How Sprinklr Leverages Qdrant to Enhance AI-Driven Customer Experience Solutions
Qdrant
·October 17, 2024
On this page:
Sprinklr, a leader in unified customer experience management (Unified-CXM), helps global brands engage customers meaningfully across more than 30 digital channels. To achieve this, Sprinklr needed a scalable solution for AI-powered search to support their AI applications, particularly in handling the vast data requirements of customer interactions.
Raghav Sonavane, Associate Director of Machine Learning Engineering at Sprinklr, leads the Applied AI team, focusing on Generative AI (GenAI) and Retrieval-Augmented Generation (RAG). His team is responsible for training and fine-tuning in-house models and deploying advanced retrieval and generation systems for customer-facing applications like FAQ bots and other GenAI-driven services. The team provides all of these capabilities in a centralized platform to the Sprinklr product engineering teams.
Figure: Sprinklr’s RAG architecture
Sprinklr’s platform is composed of four key product suites - Sprinklr Service, Sprinklr Marketing, Sprinklr Social, and Sprinklr Insights. Each suite is embedded with AI-first features such as assist agents, post-call analysis, and real-time analytics, which are crucial for managing large-scale contact center operations. “These AI-driven capabilities, supported by Qdrant’s advanced vector search, enhance Sprinklr’s customer-facing tools such as FAQ bots, transactional bots, conversational services, and product recommendation engines,” says Sonavane.
These self-serve applications rely heavily on advanced vector search to analyze and optimize community content and refine knowledge bases, ensuring efficient and relevant responses.
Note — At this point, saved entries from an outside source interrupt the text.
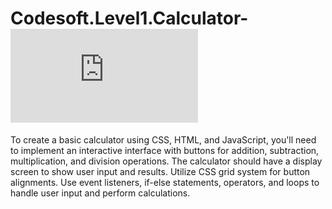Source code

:# Codesoft.Level1.Calculator-![Link](https://anuragdw710.github.io/Codesoft.Level1.Calculator-/index.html)

To create a basic calculator using CSS, HTML, and JavaScript, you'll need to implement an
interactive interface with buttons for addition, subtraction, multiplication, and division
operations. The calculator should have a display screen to show user input and results. Utilize
CSS grid system for button alignments. Use event listeners, if-else statements, operators, and
loops to handle user input and perform calculations.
For customers requiring further assistance, Sprinklr equips support agents with powerful search capabilities, enabling them to quickly access similar cases and draw from past interactions, enhancing the quality and speed of customer support.
The Need for a Vector Database
To support various AI-driven applications, Sprinklr needed an efficient vector database. “The key challenge was to provide the highest quality and fastest search capabilities for retrieval tasks across the board,” explains Sonavane.
Last year, Sprinklr undertook a comprehensive evaluation of its existing search infrastructure. The goals were to identify current capability gaps, benchmark performance for speed and cost, and explore opportunities to improve the developer experience through enhanced scalability and stronger data privacy controls. It became clear that an advanced vector database was essential to meet these needs, and Qdrant emerged as the ideal solution.
Why Qdrant?
After evaluating several options of vector DBs, including Pinecone, Weaviate, and ElasticSearch, Sprinklr chose Qdrant for its:
Developer-Friendly Documentation: “Qdrant’s clear documentation enabled our team to integrate it quickly into our workflows,” notes Sonavane.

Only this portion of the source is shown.